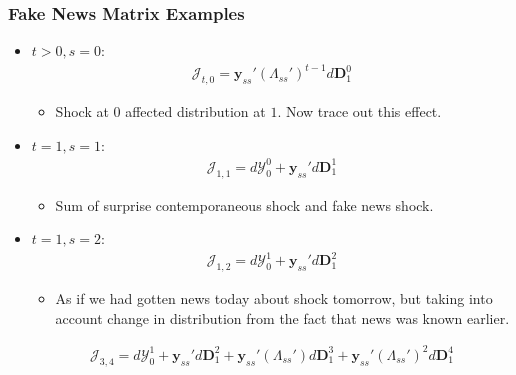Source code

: \documentclass[english,xcolor=svgnames]{beamer}
\begin{document}
\begin{frame}
    \frametitle{Fake News Matrix Examples}
    \begin{itemize}
        \item $t>0,s=0$:
        \begin{align*}
        	\mathcal{J}_{t,0} = \bm{y}_{ss}'(\Lambda_{ss}')^{t-1} d\bm{D}_1^0
        \end{align*}
        \begin{itemize}
        	\item Shock at $0$ affected distribution at $1$. Now trace out this effect.
        \end{itemize}
       	\item $t=1,s=1$:
        \begin{align*}
        	\mathcal{J}_{1,1} = d\mathcal{Y}_0^0 + \bm{y}_{ss}' d\bm{D}_1^1
        \end{align*}
        \begin{itemize}
        	\item Sum of surprise contemporaneous shock and fake news shock.
        \end{itemize}
        \item $t=1,s=2$:
        \begin{align*}
        	\mathcal{J}_{1,2} = d\mathcal{Y}_0^1 + \bm{y}_{ss}' d\bm{D}_1^2
        \end{align*}
        \begin{itemize}
        	\item As if we had gotten news today about shock tomorrow, but taking into account change in distribution from the fact that news was known earlier.
        \end{itemize}
        \begin{align*}
        	\mathcal{J}_{3,4} = d\mathcal{Y}_0^1 + \bm{y}_{ss}'  d\bm{D}_1^2 + \bm{y}_{ss}' (\Lambda_{ss}') d\bm{D}_1^3 + \bm{y}_{ss}' (\Lambda_{ss}')^{2} d\bm{D}_1^4
        \end{align*}
	\end{itemize}
\end{frame}
\end{document}
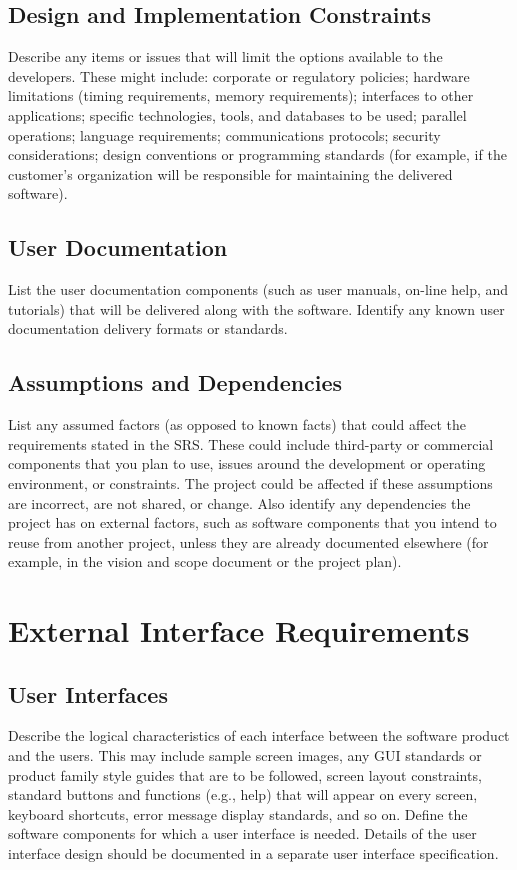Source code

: \documentclass[a4paper,10pt]{article}
\begin{document}
\subsection{Design and Implementation Constraints}
Describe any items or issues that will limit the options available to the developers. These might include: corporate or regulatory policies; hardware limitations (timing requirements, memory requirements); interfaces to other applications; specific technologies, tools, and databases to be used; parallel operations; language requirements; communications protocols; security considerations; design conventions or programming standards (for example, if the customer’s organization will be responsible for maintaining the delivered software).
\subsection{User Documentation}
List the user documentation components (such as user manuals, on-line help, and tutorials) that will be delivered along with the software. Identify any known user documentation delivery formats or standards.
\subsection{Assumptions and Dependencies}
List any assumed factors (as opposed to known facts) that could affect the requirements stated in the SRS. These could include third-party or commercial components that you plan to use, issues around the development or operating environment, or constraints. The project could be affected if these assumptions are incorrect, are not shared, or change. Also identify any dependencies the project has on external factors, such as software components that you intend to reuse from another project, unless they are already documented elsewhere (for example, in the vision and scope document or the project plan).


\section{External Interface Requirements}
\subsection{User Interfaces}
Describe the logical characteristics of each interface between the software product and the users. This may include sample screen images, any GUI standards or product family style guides that are to be followed, screen layout constraints, standard buttons and functions (e.g., help) that will appear on every screen, keyboard shortcuts, error message display standards, and so on. Define the software components for which a user interface is needed. Details of the user interface design should be documented in a separate user interface specification.
\end{document}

----------------

### [TASK TO CARRY OUT]
Whenever the word "documentclass" shows up in a line above, copy that line.

### [ANSWER BOX]
: \documentclass[english,xcolor=svgnames]{beamer}
: \documentclass[a4paper,10pt]{article}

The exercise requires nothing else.